Luta contra o sol
Pesquisadores, médicos e moradores de um povoado se mobilizam para controlar uma doença hereditária agravada pela exposição à luz do diade Araras, Goiás
Djalma Jardim parece feliz, depois de uma longa depressão que o impedia de sair de casa. Hoje, animado, ele conversa com os amigos e cuida de sua sorveteria nova, com uma varanda ampla, no povoado de Araras, a 260 quilômetros de Goiânia. Ele prefere os dias ensolarados, que trazem mais pessoas em busca de sorvetes de milho, abacate ou graviola, mas sabe que ele próprio não pode tomar sol. Djalma tem uma doença genética hereditária conhecida como xeroderma pigmentosum, que atinge principalmente as partes do corpo mais expostas à luz do sol.

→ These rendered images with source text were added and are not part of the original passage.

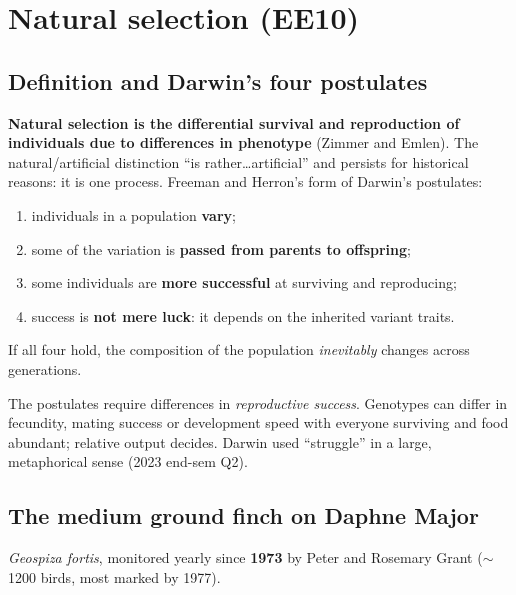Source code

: \section{Natural selection (EE10)}

\subsection{Definition and Darwin's four postulates}
\textbf{Natural selection is the differential survival and reproduction of individuals due to differences in
phenotype} (Zimmer and Emlen). The natural/artificial distinction ``is rather\dots artificial'' and persists for
historical reasons: it is one process. Freeman and Herron's form of Darwin's postulates:
\begin{enumerate}
\item individuals in a population \textbf{vary};
\item some of the variation is \textbf{passed from parents to offspring};
\item some individuals are \textbf{more successful} at surviving and reproducing;
\item success is \textbf{not mere luck}: it depends on the inherited variant traits.
\end{enumerate}
If all four hold, the composition of the population \emph{inevitably} changes across generations.

\begin{keyidea}
The postulates require differences in \emph{reproductive success}. Genotypes can differ in fecundity, mating success or
development speed with everyone surviving and food abundant; relative output decides. Darwin used ``struggle'' in a
large, metaphorical sense (2023 end-sem Q2).
\end{keyidea}

\subsection{The medium ground finch on Daphne Major}
\emph{Geospiza fortis}, monitored yearly since \textbf{1973} by Peter and Rosemary Grant ($\sim$1200 birds, most marked by 1977).

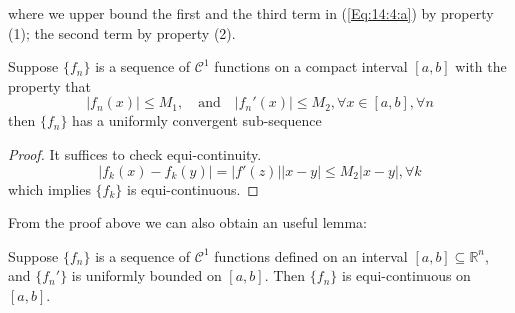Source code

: where we upper bound the first and the third term in (\ref{Eq:14:4:a}) by property (1); the second term by property (2).
\begin{corollary}
Suppose $\{f_n\}$ is a sequence of $\mathcal{C}^1$ functions on a compact interval $[a,b]$ with the property that 
\[
|f_n(x)|\le M_1,\quad
\mbox{and}\quad |f_n'(x)|\le M_2,\forall x\in[a,b],\forall n
\]
then $\{f_n\}$ has a uniformly convergent sub-sequence
\end{corollary}
\begin{proof}
It suffices to check equi-continuity. 
\[
|f_k(x)-f_k(y)|=|f'(z)||x-y|
\le M_2|x-y|,\forall k
\]
which implies $\{f_k\}$ is equi-continuous.
\end{proof}
From the proof above we can also obtain an useful lemma:
\begin{corollary}\label{Cor:14:2}
Suppose $\{f_n\}$ is a sequence of $\mathcal{C}^1$ functions defined on an interval $[a,b]\subseteq\mathbb{R}^n$, and $\{f_n'\}$ is uniformly bounded on $[a,b]$. Then $\{f_n\}$ is equi-continuous on $[a,b]$. 
\end{corollary}

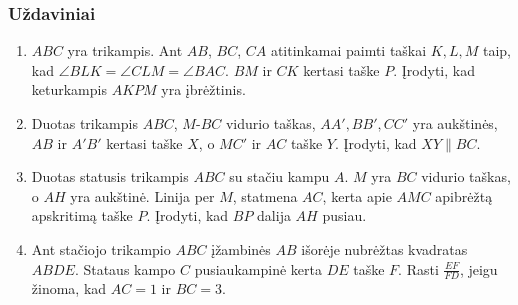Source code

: \subsubsection{Uždaviniai}

\begin{enumerate}
  \item $ABC$ yra trikampis. Ant $AB$, $BC$, $CA$ atitinkamai
    paimti taškai $K,L,M$ taip, kad $\angle BLK=\angle
    CLM=\angle BAC$. $BM$ ir $CK$ kertasi taške $P$. Įrodyti,
    kad keturkampis $AKPM$ yra įbrėžtinis.
  \item Duotas trikampis $ABC$, $M$-$BC$ vidurio taškas,
    $AA',BB',CC'$ yra aukštinės, $AB$ ir $A'B'$ kertasi taške
    $X$, o $MC'$ ir $AC$ taške $Y$. Įrodyti, kad
    $XY\parallel{BC}$.
  \item Duotas statusis trikampis $ABC$ su stačiu kampu $A$.
    $M$ yra $BC$ vidurio taškas, o $AH$ yra aukštinė. Linija
    per $M$, statmena $AC$, kerta apie $AMC$ apibrėžtą
    apskritimą taške $P$. Įrodyti, kad $BP$ dalija $AH$
    pusiau.
  \item Ant stačiojo trikampio $ABC$ įžambinės $AB$ išorėje
    nubrėžtas kvadratas $ABDE$. Stataus kampo $C$
    pusiaukampinė kerta $DE$ taške $F$. Rasti $\frac{EF}{FD}$,
    jeigu žinoma, kad $AC=1$ ir $BC=3$. 

\end{enumerate}
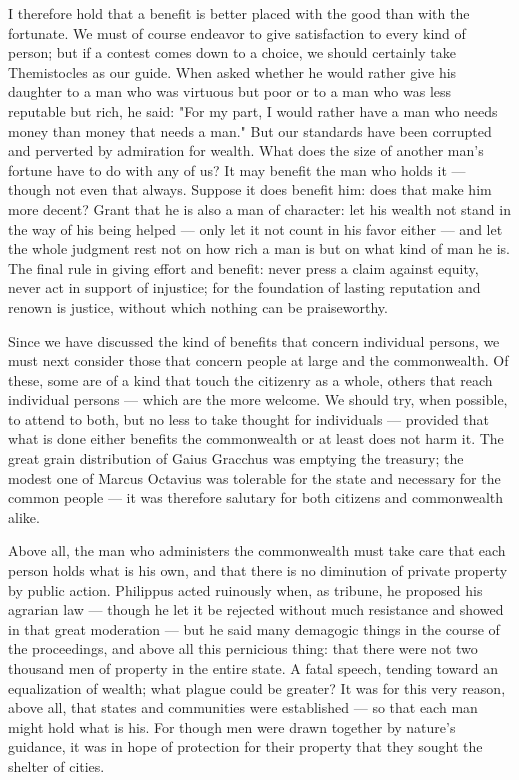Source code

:  I therefore hold that a benefit is better placed with the good than with the fortunate. We must of course endeavor to give satisfaction to every kind of person; but if a contest comes down to a choice, we should certainly take Themistocles as our guide. When asked whether he would rather give his daughter to a man who was virtuous but poor or to a man who was less reputable but rich, he said: "For my part, I would rather have a man who needs money than money that needs a man." But our standards have been corrupted and perverted by admiration for wealth. What does the size of another man's fortune have to do with any of us? It may benefit the man who holds it — though not even that always. Suppose it does benefit him: does that make him more decent? Grant that he is also a man of character: let his wealth not stand in the way of his being helped — only let it not count in his favor either — and let the whole judgment rest not on how rich a man is but on what kind of man he is. The final rule in giving effort and benefit: never press a claim against equity, never act in support of injustice; for the foundation of lasting reputation and renown is justice, without which nothing can be praiseworthy.

 Since we have discussed the kind of benefits that concern individual persons, we must next consider those that concern people at large and the commonwealth. Of these, some are of a kind that touch the citizenry as a whole, others that reach individual persons — which are the more welcome. We should try, when possible, to attend to both, but no less to take thought for individuals — provided that what is done either benefits the commonwealth or at least does not harm it. The great grain distribution of Gaius Gracchus was emptying the treasury; the modest one of Marcus Octavius was tolerable for the state and necessary for the common people — it was therefore salutary for both citizens and commonwealth alike.

 Above all, the man who administers the commonwealth must take care that each person holds what is his own, and that there is no diminution of private property by public action. Philippus acted ruinously when, as tribune, he proposed his agrarian law — though he let it be rejected without much resistance and showed in that great moderation — but he said many demagogic things in the course of the proceedings, and above all this pernicious thing: that there were not two thousand men of property in the entire state. A fatal speech, tending toward an equalization of wealth; what plague could be greater? It was for this very reason, above all, that states and communities were established — so that each man might hold what is his. For though men were drawn together by nature's guidance, it was in hope of protection for their property that they sought the shelter of cities.


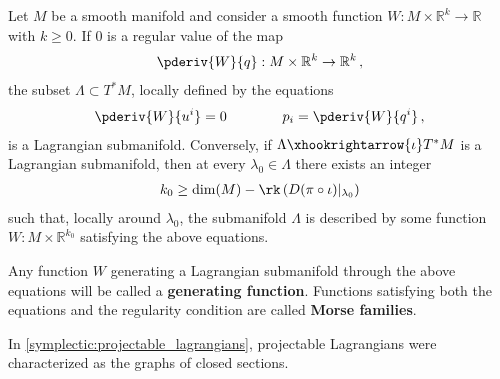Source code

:     \begin{theorem}\label{symplectic:maslow_hormander}
        Let $M$ be a smooth manifold and consider a smooth function $W:M\times\mathbb{R}^k\rightarrow\mathbb{R}$ with $k\geq 0$. If 0 is a regular value of the map
        \begin{gather}
            \pderiv{W}{q}:M\times\mathbb{R}^k\rightarrow\mathbb{R}^k\,,
        \end{gather}
        the subset $\Lambda\subset T^*M$, locally defined by the equations
        \begin{gather}
            \pderiv{W}{u^i} = 0 \qquad\qquad p_i=\pderiv{W}{q^i}\,,
        \end{gather}
        is a Lagrangian submanifold. Conversely, if $\Lambda\xhookrightarrow{\iota}T^*M$ is a Lagrangian submanifold, then at every $\lambda_0\in\Lambda$ there exists an integer
        \begin{gather}
            k_0\geq\dim(M) - \rk\left(D(\pi\circ\iota)|_{\lambda_0}\right)
        \end{gather}
        such that, locally around $\lambda_0$, the submanifold $\Lambda$ is described by some function $W:M\times\mathbb{R}^{k_0}$ satisfying the above equations.
    \end{theorem}
    Any function $W$ generating a Lagrangian submanifold through the above equations will be called a \textbf{generating function}. Functions satisfying both the equations and the regularity condition are called \textbf{Morse families}.


    In \cref{symplectic:projectable_lagrangians}, projectable Lagrangians were characterized as the graphs of closed sections.

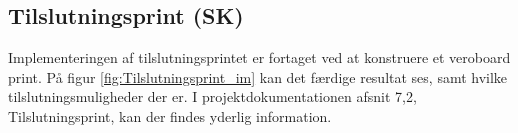 \subsection{Tilslutningsprint (SK)}

Implementeringen af tilslutningsprintet er fortaget ved at konstruere et veroboard print. På figur \ref{fig:Tilslutningsprint_im} kan det færdige resultat ses, samt hvilke tilslutningsmuligheder der er. I projektdokumentationen afsnit 7,2, Tilslutningsprint, kan der findes yderlig information.  


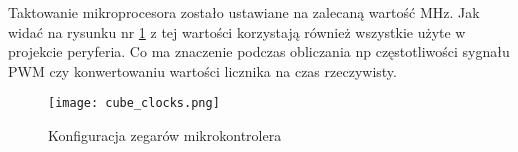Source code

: Taktowanie mikroprocesora zostało ustawiane na zalecaną wartość \unit[80]{MHz}. 
Jak widać na rysunku nr \ref{fig:cube_clocks} z tej wartości korzystają również wszystkie użyte w projekcie peryferia. 
Co ma znaczenie podczas obliczania np częstotliwości sygnału PWM czy konwertowaniu wartości licznika na czas rzeczywisty.

\begin{figure}[ht!]
    \centering
    \texttt{[image: cube\_clocks.png]}
    \caption{Konfiguracja zegarów mikrokontrolera}
    \label{fig:cube_clocks}
\end{figure}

Seu rosto está bastante transformado. Uma prótese externa ocupa o lugar do lábio superior, do nariz, de parte das maçãs do rosto e do olho direito, que tiveram de ser retirados. Aos 37 anos, Djalma tem um carro, mas durante anos, para se proteger do sol, andava de bicicleta coberto da cabeça aos pés com uma espécie de cabine de papel pardo com uma abertura para ver à frente.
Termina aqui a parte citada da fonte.